Article · 12 June 2026

The Breach That Changes the Model

Most security thinking still guards the doors and the data. The attack that should worry you walks past both and rewrites the model itself, quietly, while every dashboard stays green.

Author

Micky Irons

Published

12 June 2026

Follow Micky Irons

LinkedIn X

model integrityAI securityweight tamperingpost-quantum cryptographysovereign AI

The breach that leaves no broken window

I have sat through enough incident reviews to know the shape of a normal breach. Something is missing or something is loud. Data leaves the building. A service falls over. A ransom note appears. There is a broken window, and the whole discipline of security is built around finding broken windows quickly and boarding them up. We are good at this now. We are not good at the breach that breaks nothing, and that is the one I want to talk about.
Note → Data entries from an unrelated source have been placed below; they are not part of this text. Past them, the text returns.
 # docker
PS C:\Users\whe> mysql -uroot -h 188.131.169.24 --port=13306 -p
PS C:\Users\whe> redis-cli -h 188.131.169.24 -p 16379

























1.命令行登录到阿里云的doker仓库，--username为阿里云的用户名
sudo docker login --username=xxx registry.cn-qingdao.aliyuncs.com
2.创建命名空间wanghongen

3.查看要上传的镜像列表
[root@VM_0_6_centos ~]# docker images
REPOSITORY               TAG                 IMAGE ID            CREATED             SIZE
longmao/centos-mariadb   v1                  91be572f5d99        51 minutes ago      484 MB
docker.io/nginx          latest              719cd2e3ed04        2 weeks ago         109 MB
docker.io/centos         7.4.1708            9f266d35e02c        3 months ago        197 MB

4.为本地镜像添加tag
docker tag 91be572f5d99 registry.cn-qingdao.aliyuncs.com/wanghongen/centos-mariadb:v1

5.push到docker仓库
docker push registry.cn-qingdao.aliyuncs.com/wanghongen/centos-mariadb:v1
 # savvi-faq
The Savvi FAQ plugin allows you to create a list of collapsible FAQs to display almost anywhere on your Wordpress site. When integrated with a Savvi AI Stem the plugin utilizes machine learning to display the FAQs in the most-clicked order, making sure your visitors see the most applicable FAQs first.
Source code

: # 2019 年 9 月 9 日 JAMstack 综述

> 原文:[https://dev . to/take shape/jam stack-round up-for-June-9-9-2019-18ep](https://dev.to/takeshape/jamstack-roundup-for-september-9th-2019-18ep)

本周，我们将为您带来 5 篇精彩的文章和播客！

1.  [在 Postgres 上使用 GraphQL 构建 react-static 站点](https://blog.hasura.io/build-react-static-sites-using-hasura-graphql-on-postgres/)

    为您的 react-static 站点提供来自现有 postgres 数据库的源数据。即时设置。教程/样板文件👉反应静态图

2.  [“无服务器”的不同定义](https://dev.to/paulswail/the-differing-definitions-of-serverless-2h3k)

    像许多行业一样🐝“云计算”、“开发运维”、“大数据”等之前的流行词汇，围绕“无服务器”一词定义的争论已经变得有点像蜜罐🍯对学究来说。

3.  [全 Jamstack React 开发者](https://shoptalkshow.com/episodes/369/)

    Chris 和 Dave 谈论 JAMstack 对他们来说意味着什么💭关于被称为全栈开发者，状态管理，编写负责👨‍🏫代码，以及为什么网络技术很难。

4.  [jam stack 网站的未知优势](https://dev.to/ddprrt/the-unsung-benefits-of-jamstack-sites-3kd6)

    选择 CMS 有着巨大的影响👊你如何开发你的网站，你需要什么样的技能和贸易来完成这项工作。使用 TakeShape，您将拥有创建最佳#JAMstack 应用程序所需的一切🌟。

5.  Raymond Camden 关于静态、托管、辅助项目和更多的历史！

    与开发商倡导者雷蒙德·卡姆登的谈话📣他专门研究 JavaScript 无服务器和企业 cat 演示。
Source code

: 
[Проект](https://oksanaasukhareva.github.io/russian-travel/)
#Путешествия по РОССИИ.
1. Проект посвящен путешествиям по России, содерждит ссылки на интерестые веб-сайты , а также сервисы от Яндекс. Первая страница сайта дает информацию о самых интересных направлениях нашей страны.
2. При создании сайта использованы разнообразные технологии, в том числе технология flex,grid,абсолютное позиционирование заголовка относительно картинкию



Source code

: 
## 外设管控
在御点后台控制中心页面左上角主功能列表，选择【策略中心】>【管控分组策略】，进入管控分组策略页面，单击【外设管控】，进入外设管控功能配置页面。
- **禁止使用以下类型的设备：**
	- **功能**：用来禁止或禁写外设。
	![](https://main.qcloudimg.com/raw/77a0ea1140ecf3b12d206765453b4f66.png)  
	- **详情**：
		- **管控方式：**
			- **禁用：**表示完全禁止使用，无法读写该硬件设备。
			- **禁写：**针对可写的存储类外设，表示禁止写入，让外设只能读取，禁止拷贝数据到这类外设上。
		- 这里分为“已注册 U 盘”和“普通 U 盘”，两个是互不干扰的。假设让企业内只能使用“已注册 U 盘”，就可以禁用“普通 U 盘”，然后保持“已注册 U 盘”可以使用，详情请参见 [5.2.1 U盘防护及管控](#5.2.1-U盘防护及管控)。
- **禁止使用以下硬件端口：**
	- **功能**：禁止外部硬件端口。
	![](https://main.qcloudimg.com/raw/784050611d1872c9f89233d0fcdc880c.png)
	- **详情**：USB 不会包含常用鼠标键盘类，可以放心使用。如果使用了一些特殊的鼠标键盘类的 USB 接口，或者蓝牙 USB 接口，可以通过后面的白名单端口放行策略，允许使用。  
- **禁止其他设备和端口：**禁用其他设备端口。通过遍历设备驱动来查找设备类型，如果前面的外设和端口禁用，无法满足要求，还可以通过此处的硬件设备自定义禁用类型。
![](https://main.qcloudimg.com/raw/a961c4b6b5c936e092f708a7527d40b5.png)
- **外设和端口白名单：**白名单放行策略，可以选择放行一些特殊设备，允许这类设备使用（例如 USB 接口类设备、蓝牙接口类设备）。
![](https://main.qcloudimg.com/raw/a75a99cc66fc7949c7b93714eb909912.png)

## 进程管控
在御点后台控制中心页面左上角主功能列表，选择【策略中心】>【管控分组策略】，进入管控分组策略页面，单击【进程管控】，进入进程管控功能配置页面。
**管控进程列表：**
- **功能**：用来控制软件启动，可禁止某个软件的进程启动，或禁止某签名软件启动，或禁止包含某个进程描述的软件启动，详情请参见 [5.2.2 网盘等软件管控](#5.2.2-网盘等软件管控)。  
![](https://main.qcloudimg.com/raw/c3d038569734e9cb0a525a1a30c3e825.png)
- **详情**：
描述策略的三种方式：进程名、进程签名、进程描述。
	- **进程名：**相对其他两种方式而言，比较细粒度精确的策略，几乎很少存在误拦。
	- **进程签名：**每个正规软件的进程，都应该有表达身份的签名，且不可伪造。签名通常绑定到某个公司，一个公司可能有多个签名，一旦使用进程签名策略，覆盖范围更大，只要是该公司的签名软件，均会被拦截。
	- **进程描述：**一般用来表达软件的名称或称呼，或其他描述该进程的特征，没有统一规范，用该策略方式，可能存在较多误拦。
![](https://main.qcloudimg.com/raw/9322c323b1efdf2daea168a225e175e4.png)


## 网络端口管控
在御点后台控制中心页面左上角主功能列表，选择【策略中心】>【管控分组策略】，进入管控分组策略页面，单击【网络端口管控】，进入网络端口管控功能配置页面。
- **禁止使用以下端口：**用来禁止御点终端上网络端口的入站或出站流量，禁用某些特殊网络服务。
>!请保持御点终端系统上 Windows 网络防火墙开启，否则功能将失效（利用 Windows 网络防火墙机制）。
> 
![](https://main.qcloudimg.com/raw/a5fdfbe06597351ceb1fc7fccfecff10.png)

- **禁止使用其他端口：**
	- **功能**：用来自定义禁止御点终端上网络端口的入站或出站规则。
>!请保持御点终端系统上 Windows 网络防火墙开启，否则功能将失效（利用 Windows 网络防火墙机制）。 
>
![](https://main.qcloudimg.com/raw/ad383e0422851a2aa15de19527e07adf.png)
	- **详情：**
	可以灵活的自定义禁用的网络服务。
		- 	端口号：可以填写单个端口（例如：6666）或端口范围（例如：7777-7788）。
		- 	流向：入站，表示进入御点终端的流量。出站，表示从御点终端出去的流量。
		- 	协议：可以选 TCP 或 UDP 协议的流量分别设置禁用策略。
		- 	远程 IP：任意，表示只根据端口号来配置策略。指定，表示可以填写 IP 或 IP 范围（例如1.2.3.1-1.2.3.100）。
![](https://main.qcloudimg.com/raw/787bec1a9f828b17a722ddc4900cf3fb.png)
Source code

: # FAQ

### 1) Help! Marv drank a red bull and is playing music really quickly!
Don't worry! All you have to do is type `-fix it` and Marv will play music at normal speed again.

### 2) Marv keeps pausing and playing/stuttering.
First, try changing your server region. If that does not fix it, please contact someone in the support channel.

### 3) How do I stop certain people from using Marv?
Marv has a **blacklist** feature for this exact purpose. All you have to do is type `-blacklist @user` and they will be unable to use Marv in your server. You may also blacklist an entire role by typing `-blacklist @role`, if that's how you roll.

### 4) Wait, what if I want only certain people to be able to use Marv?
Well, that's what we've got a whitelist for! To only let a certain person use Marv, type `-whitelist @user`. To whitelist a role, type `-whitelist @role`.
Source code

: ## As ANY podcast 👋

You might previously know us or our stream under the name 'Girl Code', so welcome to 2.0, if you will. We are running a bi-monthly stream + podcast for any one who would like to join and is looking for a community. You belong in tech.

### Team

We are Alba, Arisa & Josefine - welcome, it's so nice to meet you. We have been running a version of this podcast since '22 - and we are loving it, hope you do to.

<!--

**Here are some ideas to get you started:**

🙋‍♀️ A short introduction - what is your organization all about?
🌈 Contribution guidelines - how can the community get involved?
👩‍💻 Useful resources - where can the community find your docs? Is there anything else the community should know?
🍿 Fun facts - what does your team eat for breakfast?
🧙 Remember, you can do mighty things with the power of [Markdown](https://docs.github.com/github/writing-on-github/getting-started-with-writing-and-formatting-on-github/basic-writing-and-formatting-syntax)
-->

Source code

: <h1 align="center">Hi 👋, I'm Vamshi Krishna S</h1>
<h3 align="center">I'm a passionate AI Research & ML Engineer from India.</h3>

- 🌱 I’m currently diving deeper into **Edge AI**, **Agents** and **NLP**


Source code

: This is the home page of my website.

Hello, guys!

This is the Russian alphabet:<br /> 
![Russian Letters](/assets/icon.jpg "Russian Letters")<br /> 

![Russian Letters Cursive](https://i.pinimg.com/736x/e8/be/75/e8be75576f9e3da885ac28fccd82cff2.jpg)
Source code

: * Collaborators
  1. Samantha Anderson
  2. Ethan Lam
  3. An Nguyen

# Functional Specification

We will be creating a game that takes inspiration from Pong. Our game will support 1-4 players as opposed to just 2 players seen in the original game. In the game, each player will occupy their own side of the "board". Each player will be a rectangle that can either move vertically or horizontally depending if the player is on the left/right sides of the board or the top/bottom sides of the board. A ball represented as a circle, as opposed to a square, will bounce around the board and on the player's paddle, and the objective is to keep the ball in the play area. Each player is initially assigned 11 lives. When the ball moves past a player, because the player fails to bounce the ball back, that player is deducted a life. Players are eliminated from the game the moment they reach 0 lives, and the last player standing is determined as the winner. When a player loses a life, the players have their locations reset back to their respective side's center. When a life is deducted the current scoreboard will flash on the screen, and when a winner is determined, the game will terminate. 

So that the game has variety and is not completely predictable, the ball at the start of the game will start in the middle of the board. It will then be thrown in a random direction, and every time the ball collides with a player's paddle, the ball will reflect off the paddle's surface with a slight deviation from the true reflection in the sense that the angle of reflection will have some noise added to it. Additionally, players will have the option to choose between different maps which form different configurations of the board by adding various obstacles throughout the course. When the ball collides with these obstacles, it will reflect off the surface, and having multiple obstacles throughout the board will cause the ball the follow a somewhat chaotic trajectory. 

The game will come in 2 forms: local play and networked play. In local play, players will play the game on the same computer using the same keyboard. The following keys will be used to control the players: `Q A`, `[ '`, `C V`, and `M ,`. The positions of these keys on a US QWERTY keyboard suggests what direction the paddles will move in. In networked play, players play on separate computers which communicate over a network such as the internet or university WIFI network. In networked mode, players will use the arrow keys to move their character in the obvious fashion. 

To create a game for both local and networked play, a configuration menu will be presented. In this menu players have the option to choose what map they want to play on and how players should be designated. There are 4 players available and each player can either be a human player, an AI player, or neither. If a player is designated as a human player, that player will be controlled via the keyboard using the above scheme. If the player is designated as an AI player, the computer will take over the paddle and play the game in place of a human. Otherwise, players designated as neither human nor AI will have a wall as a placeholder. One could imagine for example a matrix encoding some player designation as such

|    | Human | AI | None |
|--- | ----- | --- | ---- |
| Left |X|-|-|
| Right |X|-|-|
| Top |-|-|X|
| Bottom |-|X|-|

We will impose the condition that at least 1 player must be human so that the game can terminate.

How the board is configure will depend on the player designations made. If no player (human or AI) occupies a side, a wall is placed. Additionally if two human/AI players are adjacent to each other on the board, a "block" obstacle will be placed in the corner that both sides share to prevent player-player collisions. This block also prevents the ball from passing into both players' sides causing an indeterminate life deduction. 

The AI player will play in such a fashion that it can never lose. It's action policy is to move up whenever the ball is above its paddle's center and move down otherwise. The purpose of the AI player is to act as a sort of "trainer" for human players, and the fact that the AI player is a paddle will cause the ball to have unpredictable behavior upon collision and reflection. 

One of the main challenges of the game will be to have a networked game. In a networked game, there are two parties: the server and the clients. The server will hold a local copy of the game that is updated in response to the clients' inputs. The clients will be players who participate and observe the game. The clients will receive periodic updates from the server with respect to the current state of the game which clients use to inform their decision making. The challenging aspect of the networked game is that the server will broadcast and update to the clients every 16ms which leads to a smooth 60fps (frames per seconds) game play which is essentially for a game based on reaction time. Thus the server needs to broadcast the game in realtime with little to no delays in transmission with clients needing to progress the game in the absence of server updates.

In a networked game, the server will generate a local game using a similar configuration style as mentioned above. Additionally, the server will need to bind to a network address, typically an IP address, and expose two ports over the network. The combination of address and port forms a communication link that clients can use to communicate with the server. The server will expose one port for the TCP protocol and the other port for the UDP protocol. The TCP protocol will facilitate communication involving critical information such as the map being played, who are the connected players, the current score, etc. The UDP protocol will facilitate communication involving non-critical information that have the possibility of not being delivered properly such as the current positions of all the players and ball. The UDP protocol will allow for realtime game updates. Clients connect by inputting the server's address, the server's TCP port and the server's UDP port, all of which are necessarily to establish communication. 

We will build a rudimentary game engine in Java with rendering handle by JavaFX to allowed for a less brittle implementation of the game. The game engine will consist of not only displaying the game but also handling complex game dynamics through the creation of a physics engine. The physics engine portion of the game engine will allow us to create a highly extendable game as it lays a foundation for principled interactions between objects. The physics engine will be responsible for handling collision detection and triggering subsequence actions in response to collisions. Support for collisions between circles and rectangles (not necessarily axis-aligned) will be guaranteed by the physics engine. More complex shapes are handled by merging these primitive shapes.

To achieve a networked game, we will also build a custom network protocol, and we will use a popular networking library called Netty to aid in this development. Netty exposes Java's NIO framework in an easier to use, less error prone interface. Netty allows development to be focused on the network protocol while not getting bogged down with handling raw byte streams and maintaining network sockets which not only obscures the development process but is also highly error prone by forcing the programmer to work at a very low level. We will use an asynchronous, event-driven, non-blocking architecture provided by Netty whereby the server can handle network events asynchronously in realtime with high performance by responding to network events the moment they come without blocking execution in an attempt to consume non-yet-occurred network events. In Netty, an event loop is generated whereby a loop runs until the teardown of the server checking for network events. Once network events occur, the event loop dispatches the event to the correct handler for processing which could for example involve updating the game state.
Think about what an artificial intelligence (AI) model actually is. It is a large array of numbers, the weights, learned over an expensive training run and then frozen and shipped. Those numbers are the product. They are also, from a security point of view, the softest target in the entire stack, because almost nobody is watching them. We watch the prompts going in. We watch the answers coming out. We watch the network, the keys, the access logs. The weights themselves sit in a file or a region of memory, and we assume that the model we deployed on Monday is the model still answering on Friday. That assumption is the gap, and it is wide enough to drive an attack through.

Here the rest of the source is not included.